Was Samuel Alito worth the Iraq war?

Every time I hear someone say that Donald Trump’s judicial nominations make his presidency “worth it” for conservatives, I think about Alito.

It’s hard to remember because it was so long ago, but there was a moment in 2000 when conservatives blanched at the prospect of George W. Bush becoming president. He was a dynastic choice. He had a misspent youth (actually his early adulthood) during which he was, per his own euphemism, “young and reckless.” When the existence of a 1976 DUI charge—how quaint—surfaced five days before the election, masses of Republican voters abandoned him. Karl Rove later wrote that the DUI news cost Bush at least one state and possibly as many as five—and may have ultimately cost him the popular vote, too. Seriously: Republican voters used to care about that sort of thing.

But we’re all realists now and in the world of binary choices, conservatism must have been better off because Bush won, right? Sakes alive—think of the Supreme Court! Sure, John Roberts hasn’t been the stalwart conservatives hoped for, but Samuel Alito has been a fine justice. And either way, both are better than anyone Al Gore would have nominated.

Except that it’s not hard to sketch out an alternate universe where conservatism would have been better off under a President Gore because Democrats would have been pot-committed to the war against Islamic radicalism.

I don’t know about you, but I’d at least think about trading two SCOTUS seats for an opposition party that didn’t put multiculturalism over Western civilization and wasn’t looking for political advantage while covering for America’s enemies.

Of course, maybe it wouldn’t have worked out that way. If the last year has shown us anything, it’s that conservatives don’t actually believe in many of the bedrock things they say they believe in. So maybe if Gore had been president and he had prosecuted some form of war against Islamic radicalism, the Kurt Schlichters of today would be railing against the Democrats’ animosity toward orthodox religious believers and mocking them for using the U.S. military to carry out the gay-rights agenda because, you know, “liberal tears,” bitches.

So let’s take a less speculative approach and leave the Earth-2 Al Gore out of it. Whatever you think of the wisdom of the Iraq war, it carried an enormous political price for the Republican party. Iraq is responsible, almost by itself, for the waves of 2006 and 2008 which gave Democrats the House, a veto-proof Senate, and the most liberal president of the post-war era.

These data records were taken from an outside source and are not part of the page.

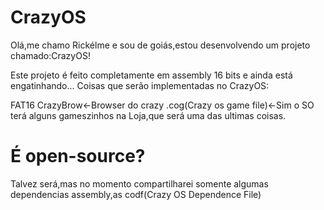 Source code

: # CrazyOS
Olá,me chamo Rickélme e sou de goiás,estou desenvolvendo um projeto chamado:CrazyOS!

Este projeto é feito completamente em assembly 16 bits e ainda está engatinhando...
Coisas que serão implementadas no CrazyOS:

FAT16
CrazyBrow<-Browser do crazy
.cog(Crazy os game file)<-Sim o SO terá alguns gameszinhos na
Loja,que será uma das ultimas coisas.

# É open-source?

Talvez será,mas no momento compartilharei somente algumas dependencias assembly,as codf(Crazy OS Dependence File)
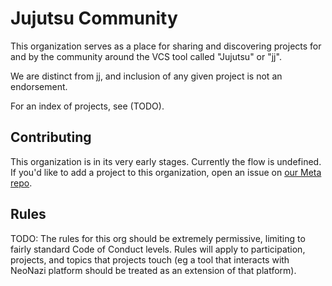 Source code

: # Jujutsu Community

This organization serves as a place for sharing and discovering projects for and by the community 
around the VCS tool called "Jujutsu" or "jj".

We are distinct from jj, and inclusion of any given project is not an endorsement.

For an index of projects, see (TODO).

## Contributing

This organization is in its very early stages. Currently the flow is undefined. If you'd like to 
add a project to this organization, open an issue on [our Meta repo](https://github.com/jj-community/meta).

## Rules

TODO: The rules for this org should be extremely permissive, limiting to fairly standard Code of 
Conduct levels. Rules will apply to participation, projects, and topics that projects touch (eg
a tool that interacts with NeoNazi platform should be treated as an extension of that platform).

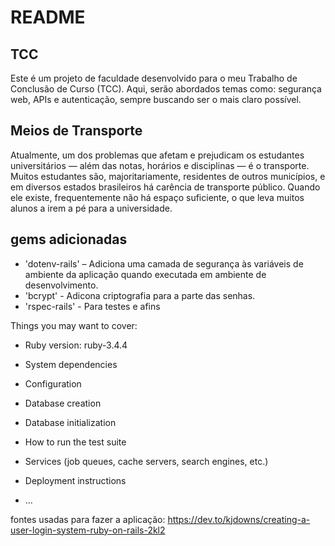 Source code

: # README

## TCC
Este é um projeto de faculdade desenvolvido para o meu Trabalho de Conclusão de Curso (TCC). Aqui, serão abordados temas como: segurança web, APIs e autenticação, sempre buscando ser o mais claro possível.

## Meios de Transporte
Atualmente, um dos problemas que afetam e prejudicam os estudantes universitários — além das notas, horários e disciplinas — é o transporte. Muitos estudantes são, majoritariamente, residentes de outros municípios, e em diversos estados brasileiros há carência de transporte público. Quando ele existe, frequentemente não há espaço suficiente, o que leva muitos alunos a irem a pé para a universidade.



## gems adicionadas
* 'dotenv-rails' – Adiciona uma camada de segurança às variáveis de ambiente da aplicação quando executada em ambiente de desenvolvimento.
* 'bcrypt' - Adicona criptografia para a parte das senhas.
* 'rspec-rails' - Para testes e afins

Things you may want to cover:

* Ruby version: ruby-3.4.4

* System dependencies

* Configuration

* Database creation

* Database initialization

* How to run the test suite

* Services (job queues, cache servers, search engines, etc.)

* Deployment instructions

* ...


fontes usadas para fazer a aplicação:
https://dev.to/kjdowns/creating-a-user-login-system-ruby-on-rails-2kl2
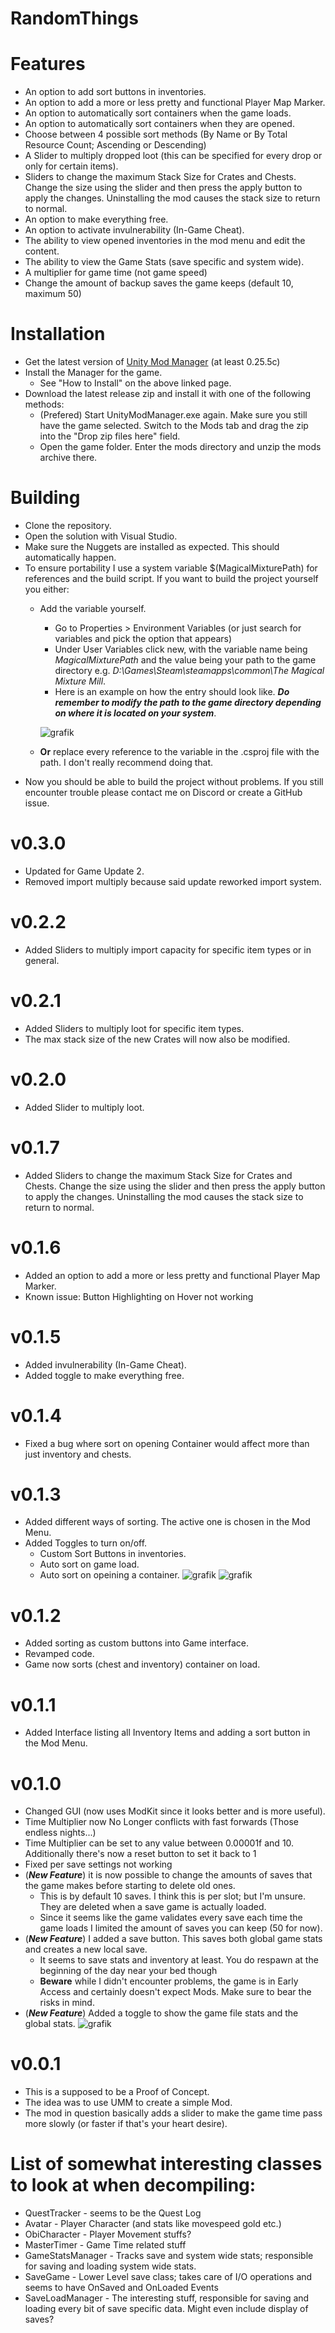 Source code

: # RandomThings
# Features
* An option to add sort buttons in inventories.
* An option to add a more or less pretty and functional Player Map Marker.
* An option to automatically sort containers when the game loads.
* An option to automatically sort containers when they are opened.
* Choose between 4 possible sort methods (By Name or By Total Resource Count; Ascending or Descending)
* A Slider to multiply dropped loot (this can be specified for every drop or only for certain items).
* Sliders to change the maximum Stack Size for Crates and Chests. Change the size using the slider and then press the apply button to apply the changes. Uninstalling the mod causes the stack size to return to normal.
* An option to make everything free.
* An option to activate invulnerability (In-Game Cheat).
* The ability to view opened inventories in the mod menu and edit the content.
* The ability to view the Game Stats (save specific and system wide).
* A multiplier for game time (not game speed)
* Change the amount of backup saves the game keeps (default 10, maximum 50)

# Installation
* Get the latest version of [Unity Mod Manager](https://www.nexusmods.com/site/mods/21) (at least 0.25.5c)
* Install the Manager for the game.
  * See "How to Install" on the above linked page.
* Download the latest release zip and install it with one of the following methods:
  * (Prefered) Start UnityModManager.exe again. Make sure you still have the game selected. Switch to the Mods tab and drag the zip into the "Drop zip files here" field.
  * Open the game folder. Enter the mods directory and unzip the mods archive there.

# Building
* Clone the repository. 
* Open the solution with Visual Studio.
* Make sure the Nuggets are installed as expected. This should automatically happen.
* To ensure portability I use a system variable $(MagicalMixturePath) for references and the build script. If you want to build the project yourself you either:
  * Add the variable yourself. 
    * Go to Properties > Environment Variables (or just search for variables and pick the option that appears)
    * Under User Variables click new, with the variable name being *MagicalMixturePath* 
      and the value being your path to the game directory 
      e.g. *D:\Games\Steam\steamapps\common\The Magical Mixture Mill*.
    * Here is an example on how the entry should look like. ***Do remember to modify the path to the game directory depending on where it is located on your system***.
    
    ![grafik](https://user-images.githubusercontent.com/62178123/230797697-bb7653bd-14b2-4717-8bbd-718ce068d3b3.png)
  * **Or** replace every reference to the variable in the .csproj file with the path. I don't really recommend doing that.
* Now you should be able to build the project without problems. If you still encounter trouble please contact me on Discord or create a GitHub issue.

# v0.3.0
* Updated for Game Update 2.
* Removed import multiply because said update reworked import system.
# v0.2.2
* Added Sliders to multiply import capacity for specific item types or in general.
# v0.2.1
* Added Sliders to multiply loot for specific item types.
* The max stack size of the new Crates will now also be modified.
# v0.2.0
* Added Slider to multiply loot.
# v0.1.7
* Added Sliders to change the maximum Stack Size for Crates and Chests. Change the size using the slider and then press the apply button to apply the changes. Uninstalling the mod causes the stack size to return to normal.
# v0.1.6
* Added an option to add a more or less pretty and functional Player Map Marker.
* Known issue: Button Highlighting on Hover not working
# v0.1.5
* Added invulnerability (In-Game Cheat).
* Added toggle to make everything free.
# v0.1.4
* Fixed a bug where sort on opening Container would affect more than just inventory and chests.
# v0.1.3
* Added different ways of sorting. The active one is chosen in the Mod Menu.
* Added Toggles to turn on/off.
  * Custom Sort Buttons in inventories.
  * Auto sort on game load.
  * Auto sort on opeining a container.
![grafik](https://user-images.githubusercontent.com/62178123/230792222-c6e1ecaf-27cd-432c-9ea2-3f37b97fdb4a.png)
![grafik](https://user-images.githubusercontent.com/62178123/230792281-a56a4c8e-03d1-4401-9afa-9459bce85758.png)
# v0.1.2
* Added sorting as custom buttons into Game interface.
* Revamped code.
* Game now sorts (chest and inventory) container on load.
# v0.1.1
* Added Interface listing all Inventory Items and adding a sort button in the Mod Menu.
# v0.1.0
* Changed GUI (now uses ModKit since it looks better and is more useful).
* Time Multiplier now No Longer conflicts with fast forwards (Those endless nights...)
* Time Multiplier can be set to any value between 0.00001f and 10. Additionally there's now a reset button to set it back to 1
* Fixed per save settings not working
* (***New Feature***) it is now possible to change the amounts of saves that the game makes before starting to delete old ones.
  * This is by default 10 saves. I think this is per slot; but I'm unsure. They are deleted when a save game is actually loaded.
  * Since it seems like the game validates every save each time the game loads I limited the amount of saves you can keep (50 for now).
* (***New Feature***) I added a save button. This saves both global game stats and creates a new local save.
  * It seems to save stats and inventory at least. You do respawn at the beginning of the day near your bed though
  * **Beware** while I didn't encounter problems, the game is in Early Access and certainly doesn't expect Mods. Make sure to bear the risks in mind.
* (***New Feature***) Added a toggle to show the game file stats and the global stats.
![grafik](https://user-images.githubusercontent.com/62178123/230702634-49d28e94-b584-4eae-a60a-fae4f7cb2650.png)

# v0.0.1
* This is a supposed to be a Proof of Concept.
* The idea was to use UMM to create a simple Mod. 
* The mod in question basically adds a slider to make the game time pass more slowly (or faster if that's your heart desire).

# List of somewhat interesting classes to look at when decompiling:
* QuestTracker - seems to be the Quest Log
* Avatar - Player Character (and stats like movespeed gold etc.)
* ObiCharacter - Player Movement stuffs?
* MasterTimer - Game Time related stuff
* GameStatsManager - Tracks save and system wide stats; responsible for saving and loading system wide stats.
* SaveGame - Lower Level save class; takes care of I/O operations and seems to have OnSaved and OnLoaded Events
* SaveLoadManager - The interesting stuff, responsible for saving and loading every bit of save specific data. Might even include display of saves?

Which is to say that you can draw a straight line from the Iraq war to Obamacare—a program that makes it not just possible, but likely, that at some point we’re going to fully nationalize one-sixth of the U.S. economy.

Still feeling good about getting Alito on the bench? Me neither. In fact, if you offered me a trade—Alito and Roberts get replaced by garden-variety liberal jurists and in return Obamacare disappears and the single-payer genie goes back in the bottle, I’m pretty sure I’d take it. Court seats swap back and forth all the time. Fundamental aspects of our societal compact do not.

It’s worth keeping all of this in mind the next time you hear someone make the “but Gorsuch” defense of Trump.

President Trump has done some things during his first year that are obviously good: Gorsuch, but also his appointments all the way down the federal judiciary; rolling back the regulatory state; pledging to move the U.S. embassy to Jerusalem.

These goods will come, as all politics does, at a cost. And there will be things he does that are not obviously good. You may have even noticed some of these things already. There will be a cost for them, too.

To assume that Trump is “worth it” is amazingly, willfully, shortsighted.